采用納米藥物靶向TAMs的腫瘤免疫治療策略，吸引了科研人員的廣泛關注，得到迅猛而深入的研究和發展，是近年來的研究熱點之一[13，68]。盡管靶向TAMs取得了一定的研究進展，但是仍然存在許多問題和挑戰。靶向TAMs主要利用的是巨噬細胞強吞噬能力介導的被動靶向和配體-受體相互作用介導的主動靶向。被動靶向會引起其他組織中的巨噬細胞非特異性吞噬納米藥物，導致毒副作用[69]。而主動靶向主要依賴于TAMs高表達的一些特異性受體。但事實上，這些所謂的“特異性”受體并非只在巨噬細胞表達，例如DCs上也表達甘露糖受體[39]，腫瘤細胞上也有葉酸受體表達[16]。而且，TAMs并不是單純的M1或者M2型，會表現出復雜的功能和基因表達[70]。因此，實現TAMs的特異性靶向和調控，仍然是一個艱巨的挑戰。
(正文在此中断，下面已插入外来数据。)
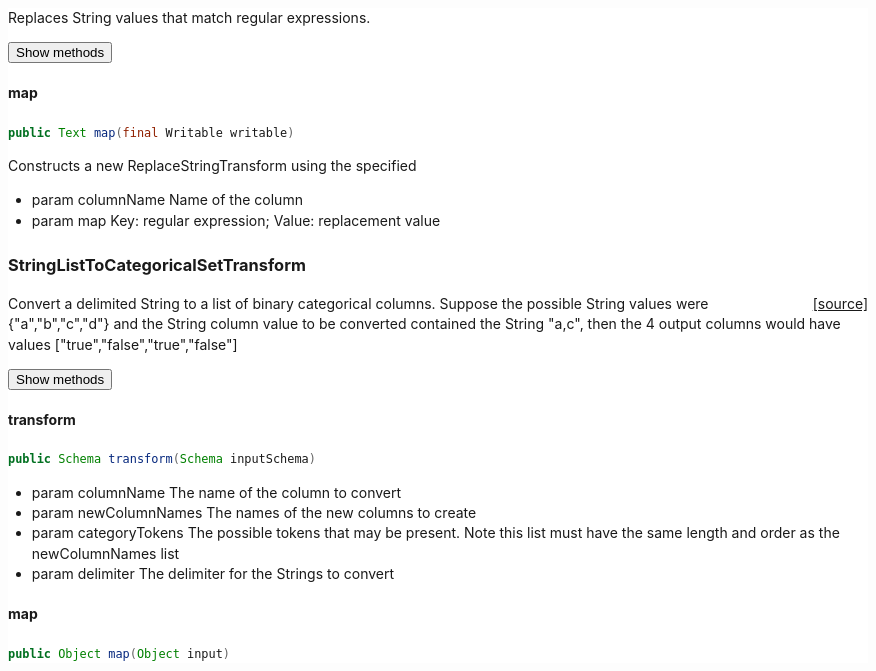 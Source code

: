 Replaces String values that match regular expressions.

<button class="btn btn-primary" type="button" data-toggle="collapse" data-target="#datavec-api/src/main/java/org/datavec/api/transform/transform/string/ReplaceStringTransform" aria-expanded="false" aria-controls="datavec-api/src/main/java/org/datavec/api/transform/transform/string/ReplaceStringTransform">Show methods</button>
<div class="collapse" id="datavec-api/src/main/java/org/datavec/api/transform/transform/string/ReplaceStringTransform"><div class="card card-body">

#### map 
```java
public Text map(final Writable writable) 
```


Constructs a new ReplaceStringTransform using the specified
- param columnName Name of the column
- param map Key: regular expression; Value: replacement value


</div></div>


### StringListToCategoricalSetTransform
<span style="float:right;"> [[source]](https://github.com/deeplearning4j/deeplearning4j/tree/master/datavec/datavec-api/src/main/java/org/datavec/api/transform/transform/string/StringListToCategoricalSetTransform.java) </span>

Convert a delimited String to a list of binary categorical columns.
Suppose the possible String values were {"a","b","c","d"} and the String column value to be converted contained
the String "a,c", then the 4 output columns would have values ["true","false","true","false"]


<button class="btn btn-primary" type="button" data-toggle="collapse" data-target="#datavec-api/src/main/java/org/datavec/api/transform/transform/string/StringListToCategoricalSetTransform" aria-expanded="false" aria-controls="datavec-api/src/main/java/org/datavec/api/transform/transform/string/StringListToCategoricalSetTransform">Show methods</button>
<div class="collapse" id="datavec-api/src/main/java/org/datavec/api/transform/transform/string/StringListToCategoricalSetTransform"><div class="card card-body">

#### transform 
```java
public Schema transform(Schema inputSchema) 
```


- param columnName     The name of the column to convert
- param newColumnNames The names of the new columns to create
- param categoryTokens The possible tokens that may be present. Note this list must have the same length and order
as the newColumnNames list
- param delimiter      The delimiter for the Strings to convert

#### map 
```java
public Object map(Object input) 
```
納米藥物通過抑制巨噬細胞招募、殺傷TAMs、逆極化TAMs等途徑發揮抗腫瘤效果，但是其作用速度相對遲緩，作用效果相對有限[4]。因此，將TAMs納米靶向治療和其他的治療手段如免疫抑制劑、熱療、放療和化療等相結合，協同作用下將會取得更加顯著的效果，將會具有更加廣闊的應用前景。